Estamos en Perú, aunque no se nos dice el nombre. Violencia estatal y guerrillera. Henry Núñez, líder de la compañía teatral Diciembre, escribe una pieza de teatro absurdo llamada El presidente idiota, destinada a denunciar y caricaturizar los abusos de los dictadores. Solo la podrá representar un par de veces antes de dar con sus huesos en la cárcel. La novela empieza 15 años después, cuando Henry sale de la cárcel y recluta a Nelson para participar en el renacimiento de la compañía teatral, con la idea de llevar El presidente idiota en un tour por un país que, como pronto comprobarán, ha cambiado mucho pero conserva en la piel las cicatrices nunca cerradas de la violencia.

Cicatrices de la cárcel

El propio Héctor traerá también a la historia las cicatrices que la herida de la cárcel ha marcado en su existencia. Sabemos, además, desde el principio, que algo tremendo nos espera al final de la historia y esa amenaza se cierne sobre los movimientos de los personajes a lo largo de toda la novela.

Alarcón triunfa sobre todo en la elaboración del sustrato filosófico, intelectual, lleno de las resonancias metaliterarias y posmodernas tan comunes en su generación, pero dotado también de un discurso genuino en torno a la inasibilidad de la experiencia, un baile hipnótico entre lo real y lo aparente.
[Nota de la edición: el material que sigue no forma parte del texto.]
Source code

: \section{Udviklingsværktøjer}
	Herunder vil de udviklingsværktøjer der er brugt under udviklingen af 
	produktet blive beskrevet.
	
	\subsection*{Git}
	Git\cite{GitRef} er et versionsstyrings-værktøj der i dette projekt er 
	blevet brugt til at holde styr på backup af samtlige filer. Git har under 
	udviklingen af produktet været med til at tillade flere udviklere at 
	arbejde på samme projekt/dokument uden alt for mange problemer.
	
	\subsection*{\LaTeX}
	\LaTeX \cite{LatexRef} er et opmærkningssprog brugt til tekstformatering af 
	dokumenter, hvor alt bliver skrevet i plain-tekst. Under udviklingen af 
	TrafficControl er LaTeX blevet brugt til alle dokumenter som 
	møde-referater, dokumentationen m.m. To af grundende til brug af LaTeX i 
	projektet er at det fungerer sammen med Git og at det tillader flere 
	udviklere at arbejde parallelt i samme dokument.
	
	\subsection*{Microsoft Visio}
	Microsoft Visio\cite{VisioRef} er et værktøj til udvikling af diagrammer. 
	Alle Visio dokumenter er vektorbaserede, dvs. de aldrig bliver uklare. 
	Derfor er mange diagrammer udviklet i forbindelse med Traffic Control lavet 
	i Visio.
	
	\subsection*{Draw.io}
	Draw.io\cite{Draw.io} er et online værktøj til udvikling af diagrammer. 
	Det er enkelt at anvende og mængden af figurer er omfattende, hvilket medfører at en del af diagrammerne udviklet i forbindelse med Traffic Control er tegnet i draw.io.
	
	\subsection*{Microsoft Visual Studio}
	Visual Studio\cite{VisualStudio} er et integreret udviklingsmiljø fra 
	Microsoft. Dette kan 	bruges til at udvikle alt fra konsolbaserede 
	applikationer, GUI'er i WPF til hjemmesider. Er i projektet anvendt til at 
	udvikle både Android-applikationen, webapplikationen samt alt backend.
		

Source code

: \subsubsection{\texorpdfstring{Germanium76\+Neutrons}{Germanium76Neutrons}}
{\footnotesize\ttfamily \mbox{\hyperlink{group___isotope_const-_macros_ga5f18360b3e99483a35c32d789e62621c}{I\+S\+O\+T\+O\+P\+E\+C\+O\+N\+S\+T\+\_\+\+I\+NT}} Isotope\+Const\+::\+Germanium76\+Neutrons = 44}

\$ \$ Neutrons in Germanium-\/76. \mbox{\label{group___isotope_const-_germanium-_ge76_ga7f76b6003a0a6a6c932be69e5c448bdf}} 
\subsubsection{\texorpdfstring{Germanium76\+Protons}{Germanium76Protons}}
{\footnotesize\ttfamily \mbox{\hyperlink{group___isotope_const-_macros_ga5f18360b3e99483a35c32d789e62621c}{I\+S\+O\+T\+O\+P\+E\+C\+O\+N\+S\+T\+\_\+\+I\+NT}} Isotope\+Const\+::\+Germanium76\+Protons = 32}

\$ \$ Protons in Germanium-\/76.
Los propios círculos a los que alude el título tienen clara conexión simbólica con la idea de una historia que da gira sobre sí misma en el tiempo y descubre, a cada vuelta, una sorpresa en el paisaje.

Tanto la cárcel de Recolectores como los pueblos por los que va pasando la compañía teatral se alzan con un valor no meramente contextual y dan mayor profundidad a una novela que, por si todo lo anterior no bastara, contiene también dos tremendas historias de amor y un montón de política.

Quizá algún lector considere que al narrador (un periodista cuya identidad no podemos conocer, que nos cuenta la historia tras entrevistar a sus protagonistas) le falta entidad. O que le sobra. Quisieras pedirle que se zambulla a fondo en la historia o se aparte del todo. Padece por momentos una cierta distancia estructural, una lejanía que puede contagiar cierta frialdad a los sucesos o reducir su impacto emocional, sin debilitar por ello sus enormes virtudes intelectuales.